1. People with only otaku-related interests
2. People with otaku-interests, but who also do non-otaku things
3. People with otaku-interests, but also some other attractive quality

People in groups 2 and 3 are the ones who’re most likely to have romantic success, so if you can, it’s best to give yourself some sort of “added value.” As much as possible, really. So we’d like you to explore non-otaku interests as well.

To those of you who say “The only things I want to do are otaku stuff,”

That sounds like a lot of fun, and we don’t deny your right to live that way. But…

What will you talk about when you run out of otaku stuff to talk about?
Where will you go on dates?
What will you talk to your partner’s parents about when you spend time with them?
When you have kids, how will you play with them? Will you push your hobbies onto them?
What will you do when you can’t do otaku stuff?

It’s a surprising message from an otaku dating service, but also a logical one. Forming a strong interpersonal relationship is seeing if you and your partner are compatible in a variety of situations and settings, and while chilling on the couch watching TV (anime included) together is definitely one of them, it’s probably not enough to base a full, healthy romance on. As also alluded to in the tweet, a serious relationship also usually involves some sort of contact with your partner’s family or other acquaintances, and establishing some sort of rapport and connection with them is important, even if they have no real interest in otaku culture.

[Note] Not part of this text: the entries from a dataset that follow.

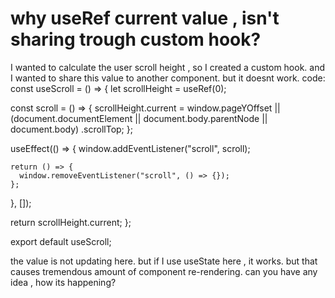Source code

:
# why useRef current value , isn't sharing trough custom hook?

I wanted to calculate the user scroll height , so I created a custom hook. and I wanted to share this value to another component. but it doesnt work.
code:
const useScroll = () => {
  let scrollHeight = useRef(0);

  const scroll = () => {
    scrollHeight.current =
      window.pageYOffset ||
      (document.documentElement || document.body.parentNode || document.body)
        .scrollTop;
  };

  useEffect(() => {
    window.addEventListener("scroll", scroll);

    return () => {
      window.removeEventListener("scroll", () => {});
    };
  }, []);

  return scrollHeight.current;
};

export default useScroll;


the value is not updating here.
but if I use useState  here , it works. but that causes tremendous amount of component re-rendering. can you have any idea , how its happening?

Tora Con went on to clarify that it isn’t saying it can’t find a match for otaku with a narrow range of interests. They’re professional matchmakers, after all. “It’s fine to have otaku interests. Actually, it’s awesome!” the organization said in a subsequent tweet. “But speaking realistically, people who also have something else going for them are the ones most likely to form a successful relationship.”

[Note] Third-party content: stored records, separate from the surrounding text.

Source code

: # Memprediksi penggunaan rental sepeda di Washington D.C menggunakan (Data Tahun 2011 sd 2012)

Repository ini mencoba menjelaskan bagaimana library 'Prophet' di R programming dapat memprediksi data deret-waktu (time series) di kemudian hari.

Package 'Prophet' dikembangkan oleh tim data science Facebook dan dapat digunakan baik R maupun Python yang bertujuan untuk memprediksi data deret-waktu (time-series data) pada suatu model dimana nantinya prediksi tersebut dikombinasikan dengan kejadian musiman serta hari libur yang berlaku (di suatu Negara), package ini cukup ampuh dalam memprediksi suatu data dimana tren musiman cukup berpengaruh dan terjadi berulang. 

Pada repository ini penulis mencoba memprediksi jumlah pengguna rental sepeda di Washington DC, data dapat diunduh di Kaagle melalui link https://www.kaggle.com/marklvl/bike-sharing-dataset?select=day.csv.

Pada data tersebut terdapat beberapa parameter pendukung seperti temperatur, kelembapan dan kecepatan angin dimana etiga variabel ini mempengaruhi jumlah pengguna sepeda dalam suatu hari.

Many Twitter users appreciated its straight talk, as shown by the huge numbers of likes and retweets Tora Con’s advice received. The whole situation once again shines light on the changing nature of otakuism, in which a growing subset of fans are balancing a love of anime with enthusiasm for more conventional social activities. The term that’s come about to describe them is “real-type otaku,” and according to Tora Con, they’re also the ones with the best shot at real-life romance.